● **WHAT THE TASK ASKS**
A single stretch of the material below is to be transcribed exactly, starting at the line with "This project is" and ending after the line with "for other contributors.".

● **GIVEN DATA**
━━━

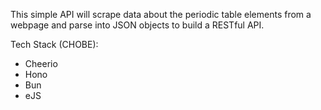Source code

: This simple API will scrape data about the periodic table elements from a webpage and parse into JSON objects to build a RESTful API.

Tech Stack (CHOBE):
- Cheerio
- Hono
- Bun
- eJS
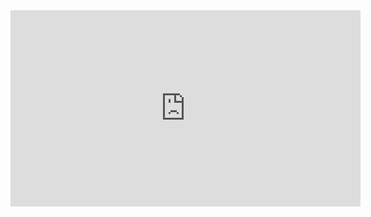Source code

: <iframe width="560" height="314" src="https://www.youtube.com/embed/eSxFw8bsKk8" frameborder="0" allow="accelerometer; autoplay; clipboard-write; encrypted-media; gyroscope; picture-in-picture" allowfullscreen></iframe>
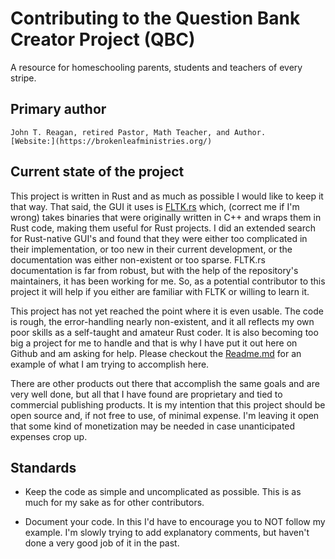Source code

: # Contributing to the Question Bank Creator Project (QBC)

   A resource for homeschooling parents, students and teachers of every stripe.
   
## Primary author

    John T. Reagan, retired Pastor, Math Teacher, and Author.   
    [Website:](https://brokenleafministries.org/)
   
## Current state of the project

   This project is written in Rust and as much as possible I would like to keep it that way.  That said, the GUI it uses is [FLTK.rs](https://github.com/fltk-rs/fltk-rs) which, (correct me if I'm wrong) takes binaries that were originally written in C++ and wraps them in Rust code, making them useful for Rust projects.  I did an extended search for Rust-native GUI's and found that they were either too complicated in their implementation, or too new in their current development, or the documentation was either non-existent or too sparse.  FLTK.rs documentation is far from robust, but with the help of the repository's maintainers, it has been working for me.  So, as a potential contributor to this project it will help if you either are familiar with FLTK or willing to learn it.
   
   This project has not yet reached the point where it is even usable.  The code is rough, the error-handling nearly non-existent, and it all reflects my own poor skills as a self-taught and amateur Rust coder.  It is also becoming too big a project for me to handle and that is why I have put it out here on Github and am asking for help.  Please checkout the [Readme.md](https://github.com/jtreagan/Question-Bank-Creator/blob/master/README.md) for an example of what I am trying to accomplish here.
   
   There are other products out there that accomplish the same goals and are very well done, but all that I have found are proprietary and tied to commercial publishing products.  It is my intention that this project should be open source and, if not free to use, of minimal expense.  I'm leaving it open that some kind of monetization may be needed in case unanticipated expenses crop up.  
   
## Standards

   * Keep the code as simple and uncomplicated as possible.  This is as much for my sake as for other contributors.  
   
   * Document your code.  In this I'd have to encourage you to NOT follow my example.  I'm slowly trying to add explanatory comments, but haven't done a very good job of it in the past.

━━━

● **ANSWER SPACE**
   This project is written in Rust and as much as possible I would like to keep it that way.  That said, the GUI it uses is [FLTK.rs](https://github.com/fltk-rs/fltk-rs) which, (correct me if I'm wrong) takes binaries that were originally written in C++ and wraps them in Rust code, making them useful for Rust projects.  I did an extended search for Rust-native GUI's and found that they were either too complicated in their implementation, or too new in their current development, or the documentation was either non-existent or too sparse.  FLTK.rs documentation is far from robust, but with the help of the repository's maintainers, it has been working for me.  So, as a potential contributor to this project it will help if you either are familiar with FLTK or willing to learn it.
   
   This project has not yet reached the point where it is even usable.  The code is rough, the error-handling nearly non-existent, and it all reflects my own poor skills as a self-taught and amateur Rust coder.  It is also becoming too big a project for me to handle and that is why I have put it out here on Github and am asking for help.  Please checkout the [Readme.md](https://github.com/jtreagan/Question-Bank-Creator/blob/master/README.md) for an example of what I am trying to accomplish here.
   
   There are other products out there that accomplish the same goals and are very well done, but all that I have found are proprietary and tied to commercial publishing products.  It is my intention that this project should be open source and, if not free to use, of minimal expense.  I'm leaving it open that some kind of monetization may be needed in case unanticipated expenses crop up.  
   
## Standards

   * Keep the code as simple and uncomplicated as possible.  This is as much for my sake as for other contributors.  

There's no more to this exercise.